# Department for Transport - Making the Connection: the Plug-In Vehicle Infrastructure



## Kevin Sharpe (Jul 4, 2011)

http://assets.dft.gov.uk/publications/making-the-connection-the-plug-in-vehicle-infrastructure-strategy/plug-in-vehicle-infrastructure-strategy.pdf

"Our approach is not to mandate ‘a chargepoint on every corner’ – this is not necessary to help the market grow and would be uneconomic. Rather, for plug-in vehicles to appeal to, and be a viable solution for, consumers, we want recharging infrastructure to be targeted, convenient and safe. We want to see the majority of recharging taking place at home, at night, after the peak in electricity demand. Home recharging should be supported by workplace recharging for commuters and fleets, with a targeted amount of public infrastructure where it will be most used, allowing people to make the journeys they want."

"We are linking up the Plugged-In Places. The projects plan to install around 50 rapid chargers. We are working with them to ensure that their plans are properly co-ordinated so that the maximum number of journeys are enabled. For example, strategic placement of rapid chargers by the projects in the north of the country would enable journeys between Manchester, Newcastle, Edinburgh and Glasgow."

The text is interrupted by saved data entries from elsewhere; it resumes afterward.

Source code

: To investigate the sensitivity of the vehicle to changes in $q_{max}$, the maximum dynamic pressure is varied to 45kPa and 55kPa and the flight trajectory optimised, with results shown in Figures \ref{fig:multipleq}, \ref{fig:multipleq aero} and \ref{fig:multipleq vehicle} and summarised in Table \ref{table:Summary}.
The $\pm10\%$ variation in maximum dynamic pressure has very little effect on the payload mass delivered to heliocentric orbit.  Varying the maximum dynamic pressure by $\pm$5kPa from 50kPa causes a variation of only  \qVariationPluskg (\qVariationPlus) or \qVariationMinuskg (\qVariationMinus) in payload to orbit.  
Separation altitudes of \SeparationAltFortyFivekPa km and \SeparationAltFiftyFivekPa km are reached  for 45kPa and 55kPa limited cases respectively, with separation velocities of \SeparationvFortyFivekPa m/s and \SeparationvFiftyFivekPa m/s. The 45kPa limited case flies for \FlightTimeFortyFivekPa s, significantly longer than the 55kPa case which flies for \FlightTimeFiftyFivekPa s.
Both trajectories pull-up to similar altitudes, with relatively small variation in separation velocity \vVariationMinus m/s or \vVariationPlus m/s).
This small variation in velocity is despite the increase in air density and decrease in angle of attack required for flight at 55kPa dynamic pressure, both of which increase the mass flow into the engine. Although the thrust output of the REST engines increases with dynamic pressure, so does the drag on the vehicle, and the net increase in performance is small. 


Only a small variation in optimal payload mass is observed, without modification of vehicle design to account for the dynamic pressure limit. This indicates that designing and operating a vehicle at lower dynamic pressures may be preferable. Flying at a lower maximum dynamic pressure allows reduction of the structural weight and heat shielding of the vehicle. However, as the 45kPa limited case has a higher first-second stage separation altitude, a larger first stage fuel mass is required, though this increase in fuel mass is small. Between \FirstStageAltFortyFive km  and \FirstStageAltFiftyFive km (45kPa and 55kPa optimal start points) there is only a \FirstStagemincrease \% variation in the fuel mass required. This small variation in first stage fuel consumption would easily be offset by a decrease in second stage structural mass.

"Industry – as represented by the Society of Motor Manufacturers and Traders’ Electric Vehicle Group, the Plugged-In Places and the Institution of Engineering and Technology’s Electric Vehicle Group – favours moving to a dedicated plug-in vehicle recharging connector (the IEC62196-2 Type 2) to allow faster recharging rates (up to 32A) than are possible with a three-pin plug. Given this clear direction of travel from industry, the Plugged-In Places will start to install public infrastructure with Type 2 connectors."

"Establishing a National Chargepoint Registry to allow all chargepoint manufacturers and infrastructure scheme operators to make data on their chargepoints available in one place, which will enable comprehensive information to be provided to consumers by satnavs and websites. Currently there is no single, comprehensive source of chargepoint data, with consumers faced with a significant amount of internet research before attempting any journey other than ones that they are already familiar with. The data will be made available through data.gov.uk and is due to be available by the end of the year. The Registry will be supported by the Government until the end of the Plugged-In Places programme, and from that point onwards it will be for the plug-in vehicle infrastructure market to provide and support the Registry."


----------